Is there any fast way to convert std::vector<std::vector<float>> to std::vector<float2>?

Question

I'd like to convert std::vector<std::vector<float>> into std::vector<float2>. The direct way is like this:

std::vector<std::vector<float>> pts;
std::vector<float> p1{1.,2.};
std::vector<float> p2{2.,3.};
pts.push_back(p1);
pts.push_back(p2);
std::vector<float2> lattice;
for (auto p : pts){
    p_ = make_float2(p[0],p[1]);
    lattice.push_back(p_);
}

Here float2 is cuda vector types, it is defined like this (not 100% sure):

struct __device_builtin__ __align__(8) float2
{
    float x, y ;
};

There is any other quick method?

Answer 1

There are a couple of things you can do. 1 is use a type that means you know that there will always be 2 elements, such as:

std::vector<std::array<float, 2>>

or

std::vector<std::pair<float, float>>

This will mean you don't need to check that your internal vector is the right size before creating each point for safe code.

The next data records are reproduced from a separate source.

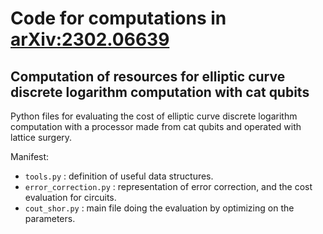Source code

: Code for computations in [arXiv:2302.06639](https://arxiv.org/abs/2302.06639)
=============================================================================


Computation of resources for elliptic curve discrete logarithm computation with cat qubits
------------------------------------------------------------------------------------------

Python files for evaluating the cost of elliptic curve discrete logarithm computation with a processor made from cat qubits and operated with lattice surgery.

Manifest:
  * `tools.py` : definition of useful data structures.
  * `error_correction.py` : representation of error correction, and the cost evaluation for circuits.
  * `cout_shor.py` : main file doing the evaluation by optimizing on the parameters.
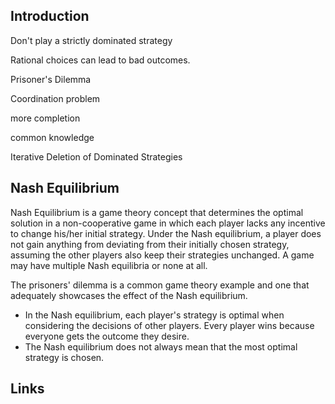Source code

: ## Introduction



Don't play a strictly dominated strategy

Rational choices can lead to bad outcomes.



Prisoner's Dilemma


Coordination problem


more completion

common knowledge


Iterative Deletion of Dominated Strategies


## Nash Equilibrium

Nash Equilibrium is a game theory concept that determines the optimal solution in a non-cooperative game in which each player lacks any incentive to change his/her initial strategy. 
Under the Nash equilibrium, a player does not gain anything from deviating from their initially chosen strategy, assuming the other players also keep their strategies unchanged. 
A game may have multiple Nash equilibria or none at all.

The prisoners' dilemma is a common game theory example and one that adequately showcases the effect of the Nash equilibrium.

- In the Nash equilibrium, each player's strategy is optimal when considering the decisions of other players. Every player wins because everyone gets the outcome they desire.
- The Nash equilibrium does not always mean that the most optimal strategy is chosen.


## Links

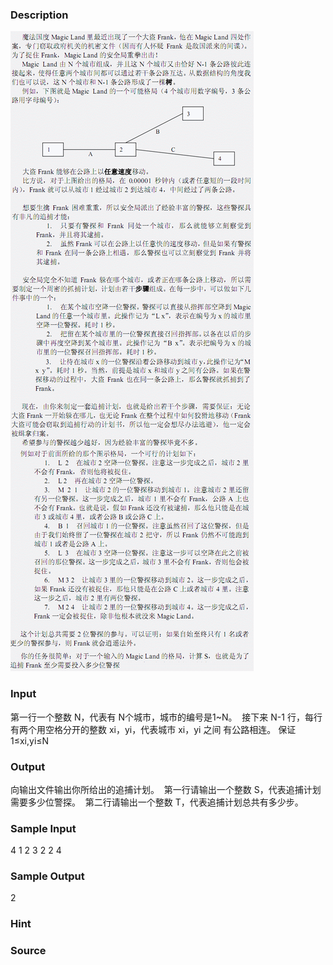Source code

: 
### Description
![](/JudgeOnline/images/2110.jpg)
### Input
第一行一个整数 N，代表有 N个城市，城市的编号是1~N。 
接下来 N-1 行，每行有两个用空格分开的整数 xi，yi，代表城市 xi，yi 之间 有公路相连。
保证1≤xi,yi≤N
### Output
向输出文件输出你所给出的追捕计划。 
第一行请输出一个整数 S，代表追捕计划需要多少位警探。 
第二行请输出一个整数 T，代表追捕计划总共有多少步。
### Sample Input
4 
1 2 
3 2 
2 4 
### Sample Output
2
### Hint

### Source
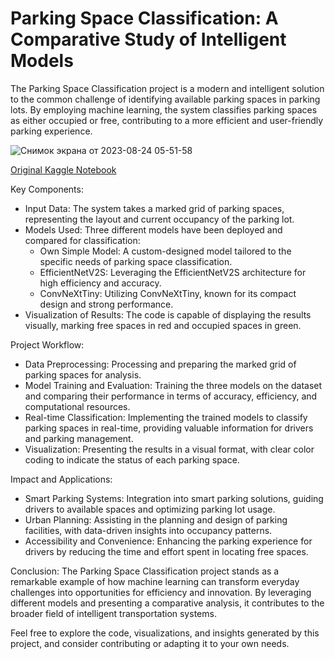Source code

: # Parking Space Classification: A Comparative Study of Intelligent Models
The Parking Space Classification project is a modern and intelligent solution to the common challenge of identifying available parking spaces in parking lots. By employing machine learning, the system classifies parking spaces as either occupied or free, contributing to a more efficient and user-friendly parking experience.

![Снимок экрана от 2023-08-24 05-51-58](https://github.com/D1H1/Parking-Space-Classification-A-Comparative-Study-of-Intelligent-Models/assets/94292673/473ff00b-97ec-4277-9a55-b1c3cc7b0e44)

[Original Kaggle Notebook](https://www.kaggle.com/code/davidhavrilenko/parking-space-classification-a-comparative-study/notebook)


Key Components:
- Input Data: The system takes a marked grid of parking spaces, representing the layout and current occupancy of the parking lot.
- Models Used: Three different models have been deployed and compared for classification:
  - Own Simple Model: A custom-designed model tailored to the specific needs of parking space classification.
  - EfficientNetV2S: Leveraging the EfficientNetV2S architecture for high efficiency and accuracy.
  - ConvNeXtTiny: Utilizing ConvNeXtTiny, known for its compact design and strong performance.
- Visualization of Results: The code is capable of displaying the results visually, marking free spaces in red and occupied spaces in green.


Project Workflow:
- Data Preprocessing: Processing and preparing the marked grid of parking spaces for analysis.
- Model Training and Evaluation: Training the three models on the dataset and comparing their performance in terms of accuracy, efficiency, and computational resources.
- Real-time Classification: Implementing the trained models to classify parking spaces in real-time, providing valuable information for drivers and parking management.
- Visualization: Presenting the results in a visual format, with clear color coding to indicate the status of each parking space.


Impact and Applications:
- Smart Parking Systems: Integration into smart parking solutions, guiding drivers to available spaces and optimizing parking lot usage.
- Urban Planning: Assisting in the planning and design of parking facilities, with data-driven insights into occupancy patterns.
- Accessibility and Convenience: Enhancing the parking experience for drivers by reducing the time and effort spent in locating free spaces.


Conclusion:
The Parking Space Classification project stands as a remarkable example of how machine learning can transform everyday challenges into opportunities for efficiency and innovation. By leveraging different models and presenting a comparative analysis, it contributes to the broader field of intelligent transportation systems.

Feel free to explore the code, visualizations, and insights generated by this project, and consider contributing or adapting it to your own needs.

Secondly, reserve the right amount of space in your lattice vector before you begin emplacing back, this will mean that you will never have to resize and you won't waste time copying:

std::vector<float2> lattice;
lattice.reserve(pts.size());
for (auto p : pts){
    lattice.emplace_back(make_float2(p[0],p[1]));
}

Note, this requires that the float2 structure supports move (which it will based on the definition provided).

If you run a test on these two methods as done here. You will see that you can heavily reduce the time it will take. In the example that is linked, over 10000 points, the time is roughly 1/5th of the original time with my suggested changes.